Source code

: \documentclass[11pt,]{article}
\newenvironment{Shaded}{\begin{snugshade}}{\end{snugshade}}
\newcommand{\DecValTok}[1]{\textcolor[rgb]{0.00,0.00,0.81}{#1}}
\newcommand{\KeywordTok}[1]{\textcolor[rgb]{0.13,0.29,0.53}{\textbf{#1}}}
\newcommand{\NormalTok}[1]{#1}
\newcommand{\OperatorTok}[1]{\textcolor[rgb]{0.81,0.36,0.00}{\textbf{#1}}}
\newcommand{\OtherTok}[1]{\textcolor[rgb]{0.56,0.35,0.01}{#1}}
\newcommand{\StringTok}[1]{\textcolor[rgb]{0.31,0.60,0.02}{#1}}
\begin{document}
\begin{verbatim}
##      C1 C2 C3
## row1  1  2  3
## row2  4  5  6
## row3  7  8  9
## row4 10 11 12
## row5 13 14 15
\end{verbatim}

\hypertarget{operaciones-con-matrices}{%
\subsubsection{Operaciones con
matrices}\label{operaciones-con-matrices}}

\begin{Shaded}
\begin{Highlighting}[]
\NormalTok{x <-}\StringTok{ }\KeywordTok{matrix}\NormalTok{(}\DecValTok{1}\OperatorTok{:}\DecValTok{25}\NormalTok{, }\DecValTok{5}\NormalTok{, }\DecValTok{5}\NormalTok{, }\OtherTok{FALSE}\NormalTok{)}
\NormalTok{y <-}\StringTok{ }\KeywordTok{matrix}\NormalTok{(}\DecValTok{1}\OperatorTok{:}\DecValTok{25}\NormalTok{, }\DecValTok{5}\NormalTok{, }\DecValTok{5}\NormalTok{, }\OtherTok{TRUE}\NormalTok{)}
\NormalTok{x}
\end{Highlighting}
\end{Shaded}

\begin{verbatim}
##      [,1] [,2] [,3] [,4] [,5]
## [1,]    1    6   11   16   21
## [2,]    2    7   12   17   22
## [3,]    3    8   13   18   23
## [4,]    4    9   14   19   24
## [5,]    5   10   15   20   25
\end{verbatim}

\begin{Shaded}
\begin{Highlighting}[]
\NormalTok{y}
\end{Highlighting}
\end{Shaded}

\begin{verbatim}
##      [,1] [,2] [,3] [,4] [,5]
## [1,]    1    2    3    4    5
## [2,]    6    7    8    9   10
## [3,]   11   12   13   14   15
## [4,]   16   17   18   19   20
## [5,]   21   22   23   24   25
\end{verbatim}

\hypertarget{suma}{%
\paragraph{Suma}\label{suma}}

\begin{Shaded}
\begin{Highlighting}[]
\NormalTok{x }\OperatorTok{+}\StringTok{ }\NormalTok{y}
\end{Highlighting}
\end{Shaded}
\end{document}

__________________________________________________

*Aim of the exercise*: Keep every word intact and transcribe the records in full.

*Answer for the task*:
Source code

: \documentclass[11pt,]{article}
\newenvironment{Shaded}{\begin{snugshade}}{\end{snugshade}}
\newcommand{\DecValTok}[1]{\textcolor[rgb]{0.00,0.00,0.81}{#1}}
\newcommand{\KeywordTok}[1]{\textcolor[rgb]{0.13,0.29,0.53}{\textbf{#1}}}
\newcommand{\NormalTok}[1]{#1}
\newcommand{\OperatorTok}[1]{\textcolor[rgb]{0.81,0.36,0.00}{\textbf{#1}}}
\newcommand{\OtherTok}[1]{\textcolor[rgb]{0.56,0.35,0.01}{#1}}
\newcommand{\StringTok}[1]{\textcolor[rgb]{0.31,0.60,0.02}{#1}}
\begin{document}
\begin{verbatim}
##      C1 C2 C3
## row1  1  2  3
## row2  4  5  6
## row3  7  8  9
## row4 10 11 12
## row5 13 14 15
\end{verbatim}

\hypertarget{operaciones-con-matrices}{%
\subsubsection{Operaciones con
matrices}\label{operaciones-con-matrices}}

\begin{Shaded}
\begin{Highlighting}[]
\NormalTok{x <-}\StringTok{ }\KeywordTok{matrix}\NormalTok{(}\DecValTok{1}\OperatorTok{:}\DecValTok{25}\NormalTok{, }\DecValTok{5}\NormalTok{, }\DecValTok{5}\NormalTok{, }\OtherTok{FALSE}\NormalTok{)}
\NormalTok{y <-}\StringTok{ }\KeywordTok{matrix}\NormalTok{(}\DecValTok{1}\OperatorTok{:}\DecValTok{25}\NormalTok{, }\DecValTok{5}\NormalTok{, }\DecValTok{5}\NormalTok{, }\OtherTok{TRUE}\NormalTok{)}
\NormalTok{x}
\end{Highlighting}
\end{Shaded}

\begin{verbatim}
##      [,1] [,2] [,3] [,4] [,5]
## [1,]    1    6   11   16   21
## [2,]    2    7   12   17   22
## [3,]    3    8   13   18   23
## [4,]    4    9   14   19   24
## [5,]    5   10   15   20   25
\end{verbatim}

\begin{Shaded}
\begin{Highlighting}[]
\NormalTok{y}
\end{Highlighting}
\end{Shaded}

\begin{verbatim}
##      [,1] [,2] [,3] [,4] [,5]
## [1,]    1    2    3    4    5
## [2,]    6    7    8    9   10
## [3,]   11   12   13   14   15
## [4,]   16   17   18   19   20
## [5,]   21   22   23   24   25
\end{verbatim}

\hypertarget{suma}{%
\paragraph{Suma}\label{suma}}

\begin{Shaded}
\begin{Highlighting}[]
\NormalTok{x }\OperatorTok{+}\StringTok{ }\NormalTok{y}
\end{Highlighting}
\end{Shaded}
\end{document}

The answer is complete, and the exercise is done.